The Free State Foundation argues that groups trying to block the Comcast/NBCU merger are repeating their "misguided" arguments against the ultimately failed AOL/Time Warner merger that the group's senior scholar Richard Epstein says were based on perceived "inexorable and inevitable" social harms that never materialized.
Epstein and the foundation took aim at petitions to deny the deal filed by the Consumer Federation of America, Consumers Union, Free Press and the Media Access Project, arguing they were rooted in a "regulation by condition" approach that was both inappropriate and unjustified.
Epstein said that the groups had failed to come up with a public-interest framework for evaluating whether any merger would pass and that their definition of the relevant economic market fails to take into account marketplace changes resulting from "technological innovation and consumer demand."

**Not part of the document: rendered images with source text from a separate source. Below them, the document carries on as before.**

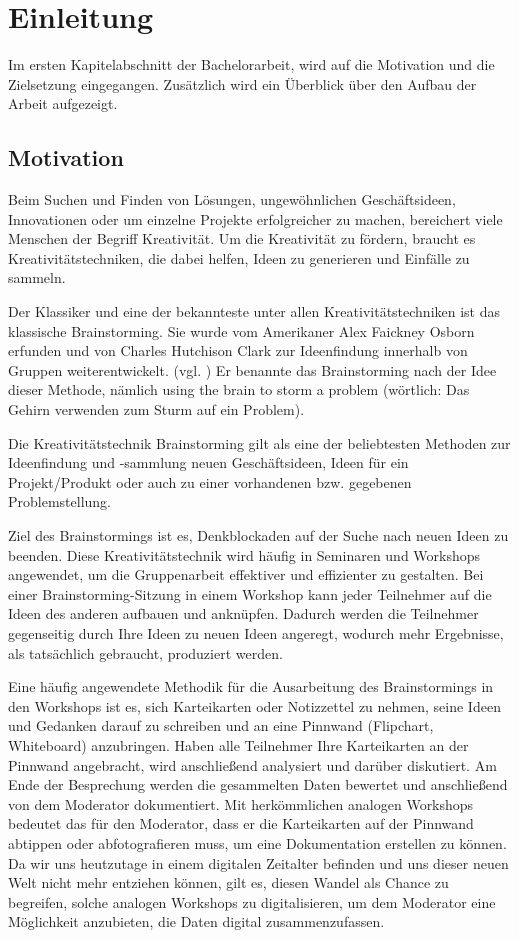 \chapter{Einleitung}
\label{sec:einleitung}
Im ersten Kapitelabschnitt der Bachelorarbeit, wird auf die Motivation und die Zielsetzung eingegangen. Zusätzlich wird ein Überblick über den Aufbau der Arbeit aufgezeigt.

\section{Motivation}
\label{sec:motivation}
Beim Suchen und Finden von Lösungen, ungewöhnlichen Geschäftsideen, Innovationen oder um einzelne Projekte erfolgreicher zu machen, bereichert viele Menschen der Begriff Kreativität. Um die Kreativität zu fördern, braucht es Kreativitätstechniken, die dabei helfen, Ideen zu generieren und Einfälle zu sammeln.\bigskip

Der Klassiker und eine der bekannteste unter allen Kreativitätstechniken ist das klassische Brainstorming. Sie wurde vom Amerikaner Alex Faickney Osborn erfunden und von Charles Hutchison Clark zur Ideenfindung innerhalb von Gruppen weiterentwickelt. 
(vgl. \cite{Ben.o.J.}) \glqq Er benannte das Brainstorming nach der Idee dieser Methode, nämlich using the brain to storm a problem (wörtlich: Das Gehirn verwenden zum Sturm auf ein Problem).\grqq{} \cite{Pas2012}\bigskip

Die Kreativitätstechnik Brainstorming gilt als eine der beliebtesten Methoden zur Ideenfindung und -sammlung neuen Geschäftsideen, Ideen für ein Projekt/Produkt oder auch zu einer vorhandenen bzw. gegebenen Problemstellung.\bigskip

Ziel des Brainstormings ist es, Denkblockaden auf der Suche nach neuen Ideen zu beenden. Diese Kreativitätstechnik wird häufig in Seminaren und Workshops angewendet, um die Gruppenarbeit effektiver und effizienter zu gestalten. Bei einer Brainstorming-Sitzung in einem Workshop kann jeder Teilnehmer auf die Ideen des anderen aufbauen und anknüpfen. Dadurch werden die Teilnehmer gegenseitig durch Ihre Ideen zu neuen Ideen angeregt, wodurch mehr Ergebnisse, als tatsächlich gebraucht, produziert werden.\bigskip

Eine häufig angewendete Methodik für die Ausarbeitung des Brainstormings in den Workshops ist es, sich Karteikarten oder Notizzettel zu nehmen, seine Ideen und Gedanken darauf zu schreiben und an eine Pinnwand (Flipchart, Whiteboard) anzubringen. Haben alle Teilnehmer Ihre Karteikarten an der Pinnwand angebracht, wird anschließend analysiert und darüber diskutiert. Am Ende der Besprechung werden die gesammelten Daten bewertet und anschließend von dem Moderator dokumentiert. Mit herkömmlichen analogen Workshops bedeutet das für den Moderator, dass er die Karteikarten auf der Pinnwand abtippen oder abfotografieren muss, um eine Dokumentation erstellen zu können. Da wir uns heutzutage in einem digitalen Zeitalter befinden und uns dieser neuen Welt nicht mehr entziehen können, gilt es, diesen Wandel als Chance zu begreifen, solche analogen Workshops zu digitalisieren, um dem Moderator eine Möglichkeit anzubieten, die Daten digital zusammenzufassen.

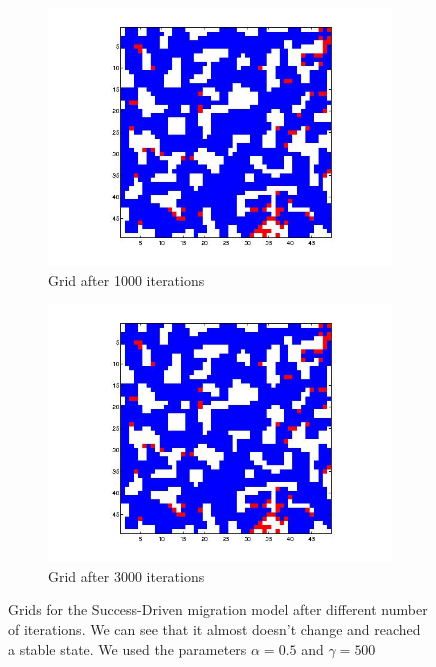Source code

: \documentclass[11pt]{article}
\begin{document}
\begin{figure}
	\centering
	\begin{subfigure}[t]{0.4\textwidth}
        \includegraphics[width=\textwidth]{../../other/grids/m2-t1000.jpg}
	\caption{Grid after 1000 iterations}
    	\end{subfigure}
	\begin{subfigure}[t]{0.4\textwidth}
        \includegraphics[width=\textwidth]{../../other/grids/m2-t3000.jpg}
	\caption{Grid after 3000 iterations}
    	\end{subfigure}

	\caption{Grids for the Success-Driven migration model after different number of iterations. We can see that it almost doesn't change and reached a stable state. We used the parameters $\alpha = 0.5$ and $\gamma = 500$}
	\label{fig:grids_stable}
\end{figure}
\end{document}
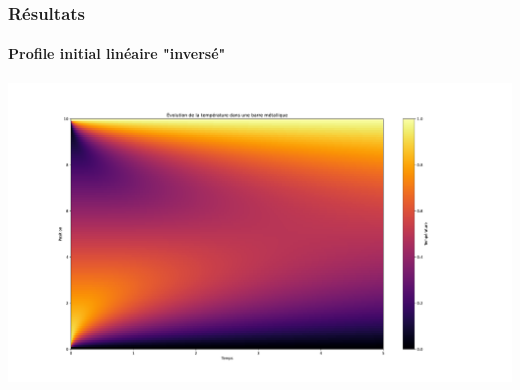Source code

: \documentclass{beamer}
\begin{document}
    \begin{frame}
    \frametitle{Résultats}
    \framesubtitle{Profile initial linéaire "inversé"}

    \begin{center}
    \includegraphics[width=1.2\linewidth]{figs/Figure_5.pdf}
    \end{center}


    \end{frame}
\end{document}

He also argued that they don't take into account the ability of marketplace competition as a governor on the combined company. "[T]hey assume that the only strategies that matter are those adopted by Comcast and NBCU," said Epstein. "In any complex market, however, the gains that these two players can obtain are limited by the powerful counterstrategies that are available to other market participants, including suppliers, customers and competitors," he said.
Epstein averred that it would be better for the FCC to allow the deal to go through, then monitor it for any improper conduct that would result in actual consumer harm. He added that it is not necessary to share Comcast and NBCU's "rhapsodic" view of the deal to approve it, only to conclude that the case for imposing a laundry list of conditions has not been made.

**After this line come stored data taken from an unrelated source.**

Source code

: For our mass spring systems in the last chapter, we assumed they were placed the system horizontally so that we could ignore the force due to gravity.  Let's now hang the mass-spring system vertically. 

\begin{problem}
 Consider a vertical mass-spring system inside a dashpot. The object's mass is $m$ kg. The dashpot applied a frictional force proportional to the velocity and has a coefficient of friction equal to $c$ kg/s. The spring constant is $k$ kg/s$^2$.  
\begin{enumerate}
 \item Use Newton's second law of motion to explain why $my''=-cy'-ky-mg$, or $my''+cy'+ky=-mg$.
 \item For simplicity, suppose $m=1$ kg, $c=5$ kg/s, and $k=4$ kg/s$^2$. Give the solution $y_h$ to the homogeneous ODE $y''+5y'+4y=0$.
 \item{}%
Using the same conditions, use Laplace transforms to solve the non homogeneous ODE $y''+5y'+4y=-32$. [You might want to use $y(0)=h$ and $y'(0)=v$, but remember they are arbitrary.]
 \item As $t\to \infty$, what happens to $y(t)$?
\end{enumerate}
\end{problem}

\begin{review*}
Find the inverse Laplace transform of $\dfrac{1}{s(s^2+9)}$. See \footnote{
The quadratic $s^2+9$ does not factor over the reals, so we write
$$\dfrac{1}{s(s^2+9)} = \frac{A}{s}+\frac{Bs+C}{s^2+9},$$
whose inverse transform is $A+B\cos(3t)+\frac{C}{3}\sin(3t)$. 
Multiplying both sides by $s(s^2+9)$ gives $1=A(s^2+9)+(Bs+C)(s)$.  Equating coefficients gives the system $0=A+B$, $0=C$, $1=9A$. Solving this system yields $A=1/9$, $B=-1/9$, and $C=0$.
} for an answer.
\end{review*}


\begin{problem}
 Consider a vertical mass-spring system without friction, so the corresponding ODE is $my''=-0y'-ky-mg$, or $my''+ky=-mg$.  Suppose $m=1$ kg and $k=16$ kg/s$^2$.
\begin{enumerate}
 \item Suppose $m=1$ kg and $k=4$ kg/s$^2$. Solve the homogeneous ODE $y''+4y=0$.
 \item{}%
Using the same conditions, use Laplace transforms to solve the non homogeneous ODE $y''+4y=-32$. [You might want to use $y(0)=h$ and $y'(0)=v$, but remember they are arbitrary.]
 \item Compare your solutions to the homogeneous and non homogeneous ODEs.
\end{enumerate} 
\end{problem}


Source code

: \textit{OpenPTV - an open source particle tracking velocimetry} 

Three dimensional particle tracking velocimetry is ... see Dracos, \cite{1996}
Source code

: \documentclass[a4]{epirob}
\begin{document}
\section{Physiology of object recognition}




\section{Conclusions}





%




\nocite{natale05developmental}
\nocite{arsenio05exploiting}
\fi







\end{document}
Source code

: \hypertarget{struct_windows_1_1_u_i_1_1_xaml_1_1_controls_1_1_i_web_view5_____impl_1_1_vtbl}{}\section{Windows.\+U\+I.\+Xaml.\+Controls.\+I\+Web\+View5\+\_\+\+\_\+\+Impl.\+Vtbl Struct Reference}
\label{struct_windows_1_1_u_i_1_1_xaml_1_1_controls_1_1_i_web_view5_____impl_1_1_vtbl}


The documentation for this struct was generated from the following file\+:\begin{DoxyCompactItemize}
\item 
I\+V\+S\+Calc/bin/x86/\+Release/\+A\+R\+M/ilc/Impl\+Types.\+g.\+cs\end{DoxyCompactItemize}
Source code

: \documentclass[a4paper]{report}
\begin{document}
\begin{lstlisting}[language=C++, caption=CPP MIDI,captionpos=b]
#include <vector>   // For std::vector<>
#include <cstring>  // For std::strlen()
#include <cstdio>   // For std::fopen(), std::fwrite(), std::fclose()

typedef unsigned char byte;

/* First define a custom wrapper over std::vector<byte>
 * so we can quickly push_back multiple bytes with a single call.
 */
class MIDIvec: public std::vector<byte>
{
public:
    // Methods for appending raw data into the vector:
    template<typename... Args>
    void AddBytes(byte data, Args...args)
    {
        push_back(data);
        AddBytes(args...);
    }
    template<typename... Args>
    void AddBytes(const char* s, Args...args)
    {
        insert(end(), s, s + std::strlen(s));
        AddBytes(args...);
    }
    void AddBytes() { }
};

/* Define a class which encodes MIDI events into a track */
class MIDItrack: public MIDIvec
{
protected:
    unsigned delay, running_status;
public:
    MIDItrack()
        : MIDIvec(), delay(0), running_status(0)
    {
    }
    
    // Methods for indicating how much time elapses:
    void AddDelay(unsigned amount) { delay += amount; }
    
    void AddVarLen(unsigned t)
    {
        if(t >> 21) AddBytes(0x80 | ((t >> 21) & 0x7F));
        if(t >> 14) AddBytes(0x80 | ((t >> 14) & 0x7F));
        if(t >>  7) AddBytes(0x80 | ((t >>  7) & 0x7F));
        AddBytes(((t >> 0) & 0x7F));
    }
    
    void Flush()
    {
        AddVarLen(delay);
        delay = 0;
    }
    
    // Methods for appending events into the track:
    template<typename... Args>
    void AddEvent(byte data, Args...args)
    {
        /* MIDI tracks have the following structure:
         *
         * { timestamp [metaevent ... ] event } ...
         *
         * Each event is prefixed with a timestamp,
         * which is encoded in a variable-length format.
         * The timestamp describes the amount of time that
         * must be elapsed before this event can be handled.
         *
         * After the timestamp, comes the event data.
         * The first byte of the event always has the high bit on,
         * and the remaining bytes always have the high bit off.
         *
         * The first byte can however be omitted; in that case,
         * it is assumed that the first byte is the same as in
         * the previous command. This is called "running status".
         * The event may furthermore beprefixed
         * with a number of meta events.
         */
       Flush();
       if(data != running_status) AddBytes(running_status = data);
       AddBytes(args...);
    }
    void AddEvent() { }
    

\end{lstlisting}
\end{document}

And while Epstein said that it was "perfectly appropriate" for the FCC to condition a merger on divestitures of certain assets "in certain submarkets where the surviving firm might acquire undue market power," he argued that it should not use its power to require conditions to impose regulations that should be applied, "if at all," to a whole industry and only after the requisite notice and comment.
The FCC closed its comment window on the deal Aug. 19, the date of reply for comments on petitions to deny the merger. The FCC is in day 87 of its informal 180-day shot clock for vetting the deal. If the agency met that deadline it would mean a decision by the end of November.